WORK INSTRUCTIONS
What is the number of lines in the data that hold the string "https"? Reply with that number only.
++++++++
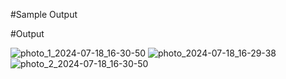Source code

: #Sample Output

#Output

![photo_1_2024-07-18_16-30-50](https://github.com/user-attachments/assets/fbf7d40c-3b64-476f-81eb-c15a8c689186)
![photo_2024-07-18_16-29-38](https://github.com/user-attachments/assets/598c4f9b-7e3c-4228-a9fd-c16843890759)
![photo_2_2024-07-18_16-30-50](https://github.com/user-attachments/assets/a3e2b769-b4ca-4d00-8574-878b3c48686d)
++++++++
RESULT OF THIS EXERCISE
3